Winchester is based on a true story of such bizarre circumstance it’s hard not to be somewhat curious. An eccentric rifle heiress with a connection to the spirit world. A haunted, maze-like Victorian mansion she kept renovating and constructing for nearly four decades. The combination of architectural weirdness and a mystifying historical character, delivered in a hot-button firearms-themed narrative, should’ve made for a unique, even potent, supernatural period piece. But Winchester is largely pedestrian, a things-go-bump-fest that’s milder than a trip to Spookers.

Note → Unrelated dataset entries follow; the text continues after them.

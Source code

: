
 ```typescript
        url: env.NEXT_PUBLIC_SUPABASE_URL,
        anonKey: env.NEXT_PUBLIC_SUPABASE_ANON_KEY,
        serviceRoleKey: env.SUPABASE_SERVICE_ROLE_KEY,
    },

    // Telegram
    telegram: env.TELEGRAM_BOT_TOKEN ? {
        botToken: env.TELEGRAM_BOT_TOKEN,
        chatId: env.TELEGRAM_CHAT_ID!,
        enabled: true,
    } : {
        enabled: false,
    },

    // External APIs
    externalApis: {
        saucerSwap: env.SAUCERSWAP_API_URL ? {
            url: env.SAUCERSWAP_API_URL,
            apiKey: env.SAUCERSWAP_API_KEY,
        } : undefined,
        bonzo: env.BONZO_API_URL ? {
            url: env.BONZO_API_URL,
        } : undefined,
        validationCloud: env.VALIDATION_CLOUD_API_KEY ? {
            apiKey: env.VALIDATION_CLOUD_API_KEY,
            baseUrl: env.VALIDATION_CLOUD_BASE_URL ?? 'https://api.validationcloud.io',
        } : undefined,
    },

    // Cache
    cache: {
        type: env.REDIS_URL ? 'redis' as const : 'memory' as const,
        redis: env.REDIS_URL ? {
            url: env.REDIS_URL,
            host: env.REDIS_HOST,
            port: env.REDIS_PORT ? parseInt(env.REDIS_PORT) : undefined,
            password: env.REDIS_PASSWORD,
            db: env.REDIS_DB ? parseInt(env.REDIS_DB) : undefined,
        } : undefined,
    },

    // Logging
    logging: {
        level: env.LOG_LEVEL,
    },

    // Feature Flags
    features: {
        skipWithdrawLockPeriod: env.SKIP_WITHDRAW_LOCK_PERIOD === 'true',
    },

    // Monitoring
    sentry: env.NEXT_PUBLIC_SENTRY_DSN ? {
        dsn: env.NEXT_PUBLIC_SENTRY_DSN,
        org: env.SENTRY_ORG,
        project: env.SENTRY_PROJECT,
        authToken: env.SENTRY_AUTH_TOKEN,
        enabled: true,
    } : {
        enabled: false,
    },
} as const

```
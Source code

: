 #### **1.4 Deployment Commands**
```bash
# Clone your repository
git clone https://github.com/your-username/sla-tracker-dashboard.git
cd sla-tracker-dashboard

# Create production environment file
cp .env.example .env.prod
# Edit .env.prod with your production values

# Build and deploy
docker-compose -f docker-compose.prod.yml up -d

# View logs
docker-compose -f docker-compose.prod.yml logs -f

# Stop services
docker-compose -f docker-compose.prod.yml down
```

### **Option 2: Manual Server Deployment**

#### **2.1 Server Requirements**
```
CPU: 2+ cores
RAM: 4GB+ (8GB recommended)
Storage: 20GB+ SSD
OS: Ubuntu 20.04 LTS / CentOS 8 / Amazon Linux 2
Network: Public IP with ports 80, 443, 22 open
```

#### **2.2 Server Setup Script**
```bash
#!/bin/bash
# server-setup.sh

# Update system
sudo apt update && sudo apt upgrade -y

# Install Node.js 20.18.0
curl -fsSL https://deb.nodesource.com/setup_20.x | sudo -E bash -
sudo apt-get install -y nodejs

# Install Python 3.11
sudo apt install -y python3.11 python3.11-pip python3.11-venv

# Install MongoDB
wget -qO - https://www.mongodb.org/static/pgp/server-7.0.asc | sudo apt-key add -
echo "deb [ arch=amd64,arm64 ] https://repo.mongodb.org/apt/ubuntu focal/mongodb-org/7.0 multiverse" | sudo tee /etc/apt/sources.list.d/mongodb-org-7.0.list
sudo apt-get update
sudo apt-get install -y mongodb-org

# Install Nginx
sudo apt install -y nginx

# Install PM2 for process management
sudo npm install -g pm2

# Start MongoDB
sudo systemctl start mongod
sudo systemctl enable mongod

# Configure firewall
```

Jason Clarke, more comfortable as burly, square-jawed, militaristic men, feels ill-suited to playing Sarah Winchester’s booze-breathed psychiatrist, who unfortunately gets a substantial, and awfully dull, share of the plot. Where she pops up, Helen Mirren lends an air of respectability and a welcome dose of camp to the warmed-over material. Sidelining her might not have been such an issue if the Spierigs had done justice to the film’s next best asset: the house itself. Budgetary constraints aside, the labyrinthine geography of the mansion is poorly communicated, sapping much allure from its bounty of potentially atmospheric spaces.